Somehow or other, it must nevertheless be
owned, these steam-cookery affairs have
scarcely held their ground; we seldom hear
of their having attained a practical degree of
efficiency; a vessel may be enveloped in hot
steam, and may thereby be rendered equally
hot; but steam, like boiling water, cannot be
readily raised to so high a temperature as to
be available for many of the more important
operations of cooking. Steaming potatoes
over a vessel containing boiling water is
another affair; this is really a sensible
project, for it is making good use of heat which
else would be dissipated. As to the relative
advantages of applying boiling water and
steam to the food itself, we offer no opinion:
it does not belong to our present pot-and-
kettle philosophy.

Who can enumerate all the varieties in the
arrangement of gas-cookery apparatus? Here
is an arrangement with a fire-place of gas-jets
in the centre, and pots and kettles enow
around it to cook a dinner for fifty guests.
Here is another, of which the inventor claims
for it a power of cooking for a hundred
guests at once. Here is a maker, who
has a gas-cooking range, with roaster, oven,
copper boiler, and stewing-plate, "capable
for a dinner of sixty persons;" an
apparatus for stewing by jets of gas mixed
with atmospheric air; a gas gridiron for
broiling chops and steaks; and a gas apparatus
for toasting bread. A "pocket-stove"
is a conundrum not easily solved; but if
by pocket be meant portable, there is a nice
little affair entitled the "pocket stove for
cooking by gas;" this gas seems to be
generated in some way from heated spirits,
and in so far the stove is a humble relation
to the "magic" affair of M. Soyer. The
chef de cuisine, just named, was once
employed in cooking a monstrously-large piece
of meat, to assist some jolly farmers in mourning
over the effects of free trade, at an
agricultural dinner in Devonshire; he employed
gas; and it is asserted that by an expenditure
of five shillings in this aerial fuel, and five
hours of time, he cooked a baronial joint of
beef weighing five hundred and sixty-five
pounds. Another inventor presents us with
a hand-bill, in which is a picture of a gas stove
as beautiful as a cabinet, and not much unlike
it in shape; he tells us that by this apparatus
a joint weighing twenty-five pounds may be
roasted for less than one penny; that it
requires no servant and no basting; and that
we may have the pleasure of seeing joints of
meat under process of roasting daily at his
premises. The efficiency or non-efficiency of
gas-cooking is among the controversies of the
day. We know an establishment in the west
of London, consisting of a large number of
persons, who make a very observable impression
on several large joints of meat every day.

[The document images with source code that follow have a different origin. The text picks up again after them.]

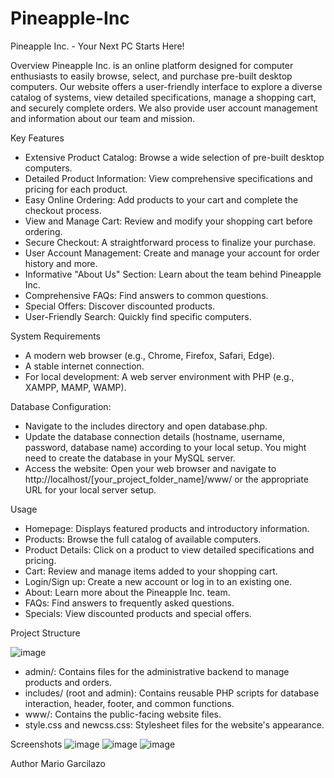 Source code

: # Pineapple-Inc

Pineapple Inc. - Your Next PC Starts Here!


Overview
Pineapple Inc. is an online platform designed for computer enthusiasts to easily browse, select, and purchase pre-built desktop computers. Our website offers a user-friendly interface to explore a diverse catalog of systems, view detailed specifications, manage a shopping cart, and securely complete orders. We also provide user account management and information about our team and mission.

Key Features
- Extensive Product Catalog: Browse a wide selection of pre-built desktop computers.
- Detailed Product Information: View comprehensive specifications and pricing for each product.
- Easy Online Ordering: Add products to your cart and complete the checkout process.
- View and Manage Cart: Review and modify your shopping cart before ordering.
- Secure Checkout: A straightforward process to finalize your purchase.
- User Account Management: Create and manage your account for order history and more.
- Informative "About Us" Section: Learn about the team behind Pineapple Inc.
- Comprehensive FAQs: Find answers to common questions.
- Special Offers: Discover discounted products.
- User-Friendly Search: Quickly find specific computers.

System Requirements
- A modern web browser (e.g., Chrome, Firefox, Safari, Edge).
- A stable internet connection.
- For local development: A web server environment with PHP (e.g., XAMPP, MAMP, WAMP).


Database Configuration:
- Navigate to the includes directory and open database.php.
- Update the database connection details (hostname, username, password, database name) according to your local setup. You might need to create the database in your MySQL server.
- Access the website: Open your web browser and navigate to http://localhost/[your_project_folder_name]/www/ or the appropriate URL for your local server setup.

Usage
- Homepage: Displays featured products and introductory information.
- Products: Browse the full catalog of available computers.
- Product Details: Click on a product to view detailed specifications and pricing.
- Cart: Review and manage items added to your shopping cart.
- Login/Sign up: Create a new account or log in to an existing one.
- About: Learn more about the Pineapple Inc. team.
- FAQs: Find answers to frequently asked questions.
- Specials: View discounted products and special offers.

Project Structure


![image](https://github.com/user-attachments/assets/72a2355a-979c-4522-829b-23debb5d4ca2)




- admin/: Contains files for the administrative backend to manage products and orders.
- includes/ (root and admin): Contains reusable PHP scripts for database interaction, header, footer, and common functions.
- www/: Contains the public-facing website files.
- style.css and newcss.css: Stylesheet files for the website's appearance.

Screenshots
![image](https://github.com/user-attachments/assets/5dc10b6f-aa58-4151-88ce-6d530e739897)
![image](https://github.com/user-attachments/assets/29aaf579-ff25-4da7-a18a-c9b97c15196b)
![image](https://github.com/user-attachments/assets/0a4a3a9f-8eea-42b4-8ad4-eb4b3edac04b)


Author
Mario Garcilazo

Until a year ago or so, there was a fine old
range in the kitchen, and a fine fat old cook
to attend to it; and the beef and mutton were
done " to a turn;" but the expenditure of
coal was awful; and the owners, willing to
march with the age, spent about one hundred
guineas in fitting up a gas-cooking apparatus.
Twelve months sufficed to ruin the reputation
of the new-comer; cook was dissatisfied with
it, because it disturbed all her old ideas about
cookery; and the diners were dissatisfied
with it, because they said all the food seemed
sodden, and neither baked, nor roasted, nor
boiled properly; and the owners were
dissatisfied because the others were dissatisfied.